ABSTRACT. Capillarity, gravity and viscous forces control the migration of fluids in geologic formations. However, experimental work addressing the impact of injection flow rate in fractured core samples is limited. Understanding how injection flow rate affects fracture-matrix transfer mechanisms and invasion front evolution in fractured geomaterials are of crucial importance to modeling and prediction of multiphase ground flow. In this study, we monitor and analyze transfer mechanisms in a rock sample with a single tensile horizontal fracture using medical X-ray computed tomography. The impact of different injection rates on the resulting fluid recovery and saturation maps is evaluated through visual and quantitative analyses. Results from this investigation provide a comprehensive set of data for the validation of numerical models and strengthen fundamental understanding of multiphase flow in fractured rocks.
KEYWORDS: fractured rocks, multiphase flow, capillarity, x-ray computed tomography
Structural characteristics of fractures such as the aperture and orientation affect fluid migration in fractured systems.

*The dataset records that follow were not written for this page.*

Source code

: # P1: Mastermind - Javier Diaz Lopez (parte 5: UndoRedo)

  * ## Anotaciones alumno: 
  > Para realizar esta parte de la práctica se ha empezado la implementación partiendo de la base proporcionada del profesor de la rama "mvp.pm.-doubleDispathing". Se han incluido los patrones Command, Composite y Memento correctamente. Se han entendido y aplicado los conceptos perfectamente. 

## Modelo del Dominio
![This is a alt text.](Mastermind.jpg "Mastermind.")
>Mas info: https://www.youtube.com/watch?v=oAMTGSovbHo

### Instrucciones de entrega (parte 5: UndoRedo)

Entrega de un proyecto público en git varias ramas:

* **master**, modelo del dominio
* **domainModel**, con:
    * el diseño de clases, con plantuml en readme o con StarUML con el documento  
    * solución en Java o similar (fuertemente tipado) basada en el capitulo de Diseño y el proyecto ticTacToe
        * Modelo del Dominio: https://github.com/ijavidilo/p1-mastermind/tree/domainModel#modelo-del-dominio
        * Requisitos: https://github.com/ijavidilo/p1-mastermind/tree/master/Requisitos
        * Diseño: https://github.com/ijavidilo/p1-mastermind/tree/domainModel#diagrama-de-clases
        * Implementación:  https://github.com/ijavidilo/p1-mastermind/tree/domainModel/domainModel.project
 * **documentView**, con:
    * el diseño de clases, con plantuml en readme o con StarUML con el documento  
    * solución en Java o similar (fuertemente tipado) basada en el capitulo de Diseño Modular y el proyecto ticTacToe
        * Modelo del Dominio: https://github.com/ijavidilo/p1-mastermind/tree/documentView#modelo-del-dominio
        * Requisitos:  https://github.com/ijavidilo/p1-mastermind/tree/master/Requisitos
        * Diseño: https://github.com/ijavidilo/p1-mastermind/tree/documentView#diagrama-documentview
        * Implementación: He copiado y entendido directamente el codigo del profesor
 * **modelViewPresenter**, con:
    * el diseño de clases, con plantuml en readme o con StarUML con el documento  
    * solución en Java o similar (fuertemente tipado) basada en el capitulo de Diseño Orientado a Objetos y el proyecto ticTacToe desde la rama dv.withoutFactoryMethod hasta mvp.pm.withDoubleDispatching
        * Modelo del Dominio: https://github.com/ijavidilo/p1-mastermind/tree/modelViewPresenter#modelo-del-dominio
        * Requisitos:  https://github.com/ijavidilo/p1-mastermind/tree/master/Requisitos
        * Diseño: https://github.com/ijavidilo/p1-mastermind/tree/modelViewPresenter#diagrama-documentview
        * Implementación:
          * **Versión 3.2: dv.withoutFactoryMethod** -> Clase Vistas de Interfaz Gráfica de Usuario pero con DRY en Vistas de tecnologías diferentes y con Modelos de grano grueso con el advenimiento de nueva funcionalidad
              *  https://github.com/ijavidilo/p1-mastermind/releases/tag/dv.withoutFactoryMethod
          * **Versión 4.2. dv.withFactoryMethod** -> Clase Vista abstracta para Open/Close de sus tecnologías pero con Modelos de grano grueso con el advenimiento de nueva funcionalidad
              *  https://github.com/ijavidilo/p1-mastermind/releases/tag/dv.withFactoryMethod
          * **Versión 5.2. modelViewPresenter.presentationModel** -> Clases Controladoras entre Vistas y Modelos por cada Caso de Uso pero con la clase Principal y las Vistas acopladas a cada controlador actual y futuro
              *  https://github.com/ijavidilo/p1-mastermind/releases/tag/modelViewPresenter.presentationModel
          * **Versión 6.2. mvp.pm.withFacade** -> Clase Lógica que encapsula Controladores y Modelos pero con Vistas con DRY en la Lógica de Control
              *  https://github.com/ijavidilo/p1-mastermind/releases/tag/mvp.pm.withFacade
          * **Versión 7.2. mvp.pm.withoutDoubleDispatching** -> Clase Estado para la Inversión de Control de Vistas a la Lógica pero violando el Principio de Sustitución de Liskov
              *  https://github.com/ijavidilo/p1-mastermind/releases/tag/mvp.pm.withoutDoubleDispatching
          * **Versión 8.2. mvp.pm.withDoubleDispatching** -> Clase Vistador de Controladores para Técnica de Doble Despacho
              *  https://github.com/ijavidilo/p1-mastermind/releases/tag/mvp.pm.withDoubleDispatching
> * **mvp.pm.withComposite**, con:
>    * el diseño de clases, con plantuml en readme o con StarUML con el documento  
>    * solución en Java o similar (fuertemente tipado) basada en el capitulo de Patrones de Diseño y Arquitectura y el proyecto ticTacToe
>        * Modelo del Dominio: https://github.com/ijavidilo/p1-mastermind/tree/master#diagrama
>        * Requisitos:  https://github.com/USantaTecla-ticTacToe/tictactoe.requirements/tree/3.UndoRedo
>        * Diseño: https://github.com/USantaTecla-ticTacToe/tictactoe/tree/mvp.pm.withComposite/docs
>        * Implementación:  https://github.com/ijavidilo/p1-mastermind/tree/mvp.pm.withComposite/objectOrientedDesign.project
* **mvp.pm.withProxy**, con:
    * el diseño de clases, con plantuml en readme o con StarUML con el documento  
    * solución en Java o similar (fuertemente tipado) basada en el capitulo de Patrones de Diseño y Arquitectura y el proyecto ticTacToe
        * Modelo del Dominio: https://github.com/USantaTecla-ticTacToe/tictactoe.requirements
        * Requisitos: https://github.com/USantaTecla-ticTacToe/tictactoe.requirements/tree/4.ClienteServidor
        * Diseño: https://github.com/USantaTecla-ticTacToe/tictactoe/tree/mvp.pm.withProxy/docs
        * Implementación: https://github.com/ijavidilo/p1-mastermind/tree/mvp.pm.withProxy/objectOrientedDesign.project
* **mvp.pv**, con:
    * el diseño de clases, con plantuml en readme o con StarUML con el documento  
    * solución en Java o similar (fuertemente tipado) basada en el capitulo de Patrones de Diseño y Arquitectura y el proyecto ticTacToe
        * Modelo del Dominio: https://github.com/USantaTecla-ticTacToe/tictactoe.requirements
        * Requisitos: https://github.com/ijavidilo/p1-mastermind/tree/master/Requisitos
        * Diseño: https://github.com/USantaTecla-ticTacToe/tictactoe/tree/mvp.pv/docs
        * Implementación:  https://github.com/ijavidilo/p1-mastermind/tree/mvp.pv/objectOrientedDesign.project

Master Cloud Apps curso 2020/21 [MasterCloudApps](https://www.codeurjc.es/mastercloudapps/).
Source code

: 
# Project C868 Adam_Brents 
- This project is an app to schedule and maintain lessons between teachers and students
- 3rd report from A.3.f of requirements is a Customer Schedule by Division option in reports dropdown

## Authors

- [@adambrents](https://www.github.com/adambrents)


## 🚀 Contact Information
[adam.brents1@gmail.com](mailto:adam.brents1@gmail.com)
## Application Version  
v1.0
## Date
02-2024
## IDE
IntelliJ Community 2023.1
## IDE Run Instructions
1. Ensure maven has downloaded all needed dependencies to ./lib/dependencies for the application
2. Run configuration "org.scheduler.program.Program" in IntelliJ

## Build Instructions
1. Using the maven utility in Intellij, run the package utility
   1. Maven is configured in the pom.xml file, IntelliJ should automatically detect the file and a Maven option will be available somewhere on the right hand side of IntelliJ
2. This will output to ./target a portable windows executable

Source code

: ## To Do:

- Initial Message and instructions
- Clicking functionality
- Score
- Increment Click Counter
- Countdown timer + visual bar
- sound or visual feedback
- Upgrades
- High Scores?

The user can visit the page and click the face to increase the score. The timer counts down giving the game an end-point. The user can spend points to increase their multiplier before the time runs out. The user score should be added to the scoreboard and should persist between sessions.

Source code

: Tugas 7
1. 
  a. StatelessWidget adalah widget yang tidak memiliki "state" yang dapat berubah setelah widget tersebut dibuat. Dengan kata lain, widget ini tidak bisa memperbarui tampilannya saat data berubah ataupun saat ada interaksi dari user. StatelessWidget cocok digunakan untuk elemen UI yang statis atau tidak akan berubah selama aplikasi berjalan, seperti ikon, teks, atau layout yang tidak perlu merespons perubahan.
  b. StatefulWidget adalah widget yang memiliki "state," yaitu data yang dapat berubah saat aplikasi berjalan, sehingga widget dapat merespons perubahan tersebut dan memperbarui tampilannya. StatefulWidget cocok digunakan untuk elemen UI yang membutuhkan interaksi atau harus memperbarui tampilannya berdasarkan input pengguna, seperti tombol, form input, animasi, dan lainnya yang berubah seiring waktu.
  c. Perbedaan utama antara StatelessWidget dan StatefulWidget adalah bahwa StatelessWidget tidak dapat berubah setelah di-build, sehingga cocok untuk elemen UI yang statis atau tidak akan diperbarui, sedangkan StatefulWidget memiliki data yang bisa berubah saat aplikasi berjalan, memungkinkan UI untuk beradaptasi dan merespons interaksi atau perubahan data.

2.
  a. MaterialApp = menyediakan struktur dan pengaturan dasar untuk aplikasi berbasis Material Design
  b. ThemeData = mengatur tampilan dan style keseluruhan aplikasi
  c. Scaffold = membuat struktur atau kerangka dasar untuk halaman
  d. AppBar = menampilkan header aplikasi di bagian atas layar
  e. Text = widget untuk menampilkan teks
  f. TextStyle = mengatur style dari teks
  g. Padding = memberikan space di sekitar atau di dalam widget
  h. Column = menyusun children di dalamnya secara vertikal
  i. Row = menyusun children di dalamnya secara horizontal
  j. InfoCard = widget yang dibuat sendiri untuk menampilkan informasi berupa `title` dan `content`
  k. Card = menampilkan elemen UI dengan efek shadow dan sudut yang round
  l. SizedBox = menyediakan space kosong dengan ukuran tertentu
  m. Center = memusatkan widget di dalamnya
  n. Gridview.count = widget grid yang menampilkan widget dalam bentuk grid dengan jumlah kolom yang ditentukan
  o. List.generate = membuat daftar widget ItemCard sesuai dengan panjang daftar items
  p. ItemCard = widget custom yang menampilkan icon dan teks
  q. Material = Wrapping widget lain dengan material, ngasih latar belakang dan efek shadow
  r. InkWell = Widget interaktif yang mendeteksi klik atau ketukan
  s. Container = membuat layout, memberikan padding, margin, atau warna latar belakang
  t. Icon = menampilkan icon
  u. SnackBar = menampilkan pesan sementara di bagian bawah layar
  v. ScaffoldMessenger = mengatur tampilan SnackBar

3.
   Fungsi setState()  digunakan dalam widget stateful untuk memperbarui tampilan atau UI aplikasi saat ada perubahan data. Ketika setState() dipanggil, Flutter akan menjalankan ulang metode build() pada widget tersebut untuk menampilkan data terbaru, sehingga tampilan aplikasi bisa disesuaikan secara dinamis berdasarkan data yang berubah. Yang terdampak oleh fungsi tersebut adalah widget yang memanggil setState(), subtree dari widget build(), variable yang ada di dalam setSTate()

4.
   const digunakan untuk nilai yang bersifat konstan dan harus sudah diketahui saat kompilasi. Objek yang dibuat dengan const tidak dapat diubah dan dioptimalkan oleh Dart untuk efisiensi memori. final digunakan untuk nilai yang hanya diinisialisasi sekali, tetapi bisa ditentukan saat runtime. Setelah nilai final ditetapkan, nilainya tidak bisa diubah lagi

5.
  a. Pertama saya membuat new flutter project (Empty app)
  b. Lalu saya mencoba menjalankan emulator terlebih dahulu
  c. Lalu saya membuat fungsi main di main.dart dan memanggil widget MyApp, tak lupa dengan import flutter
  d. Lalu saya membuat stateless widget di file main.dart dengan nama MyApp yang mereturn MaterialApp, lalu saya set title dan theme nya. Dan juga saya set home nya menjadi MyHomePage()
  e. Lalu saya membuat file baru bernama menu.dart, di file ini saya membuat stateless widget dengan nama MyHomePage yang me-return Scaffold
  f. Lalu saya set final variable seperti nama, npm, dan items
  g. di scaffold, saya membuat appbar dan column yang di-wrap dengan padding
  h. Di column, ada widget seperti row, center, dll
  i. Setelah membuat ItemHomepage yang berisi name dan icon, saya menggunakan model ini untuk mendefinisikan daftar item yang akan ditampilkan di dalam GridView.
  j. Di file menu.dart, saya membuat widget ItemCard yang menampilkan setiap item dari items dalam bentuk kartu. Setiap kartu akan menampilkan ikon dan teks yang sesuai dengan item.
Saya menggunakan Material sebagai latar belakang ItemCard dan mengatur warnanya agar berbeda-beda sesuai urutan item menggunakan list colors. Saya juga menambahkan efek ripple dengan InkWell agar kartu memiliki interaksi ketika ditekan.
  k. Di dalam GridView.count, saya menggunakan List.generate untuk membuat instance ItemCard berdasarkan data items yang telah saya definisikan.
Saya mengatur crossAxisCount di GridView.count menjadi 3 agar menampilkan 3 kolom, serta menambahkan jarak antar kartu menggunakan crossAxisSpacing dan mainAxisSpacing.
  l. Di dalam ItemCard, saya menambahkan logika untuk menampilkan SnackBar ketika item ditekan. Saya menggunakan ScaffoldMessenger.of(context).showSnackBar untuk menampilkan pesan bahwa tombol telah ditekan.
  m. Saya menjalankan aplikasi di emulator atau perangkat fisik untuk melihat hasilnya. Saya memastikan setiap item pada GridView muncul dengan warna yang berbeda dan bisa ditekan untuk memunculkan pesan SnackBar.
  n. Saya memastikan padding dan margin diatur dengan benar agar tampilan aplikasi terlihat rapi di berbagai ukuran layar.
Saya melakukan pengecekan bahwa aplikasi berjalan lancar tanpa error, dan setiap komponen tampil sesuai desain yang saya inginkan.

For instance, Karpyn, et al. (2009) found that bedding planes adjacent to fracture zones with higher aperture tend to have higher porosity, and higher permeability, thus affecting the overall hydraulic conductivity of the system. Firoozabadi and Markeset (1992) studied gravity and capillary cross-flow in fractured porous media, and showed that the contribution of capillary cross-flow from the side faces of the matrix rock increased with the tilt angle. Gu and Yang (2003) used numerical modeling to study the interfacial profile between two immiscible fluids in a reservoir with a fracture with random orientation, and found that the equilibrium shape of the interfacial profile depends on the ratio of gravity and capillary forces.
When a wetting fluid flows through a fracture, capillarity may drive the wetting fluid from the fracture into the matrix, while viscous forces propel the fluid to flow through the fracture with less resistance. Rangel-German, et al. (2006) used stacked Boise sandstone blocks to study multi-phase flow in a fractured system. They concluded that both capillary and viscous forces control the flow in the fracture and that capillary continuity can occur in any direction, depending on the relative strengths of the capillary and Darcy (viscous) terms in the flow equations. These forces dominate fluid migration in fractured formations and strongly influence fracture-matrix transfer mechanisms. In addition, Babadagli (1994) found that as the injection rate is increased, fracture pattern becomes an important parameter controlling the saturation distribution in the rock matrix. As the rate is lowered, however, the system begins to behave like a homogenous system showing a frontal displacement regardless of the fracture configuration. Although these and other studies (Prodanovic, et al. (2008), Hoteit and Firoozabadi (2008), Donato, et al. (2007), and Rangel-German, et al. (2006)) have contributed to current understanding of multiphase flow in fractured systems, there is still limited understanding of the relative impact of variables affecting two-phase displacement mechanisms in fractured rocks. Analyzing how injection rate affects fracture-matrix flow, especially under capillary dominated conditions, remains largely unexplored and it is the main goal of this paper. The present work is one component of a multi-variable, experimental analysis of fracture-matrix flow including the effects of fracture orientation, bedding plane orientation relative to the fractures, flow direction, and fluid type.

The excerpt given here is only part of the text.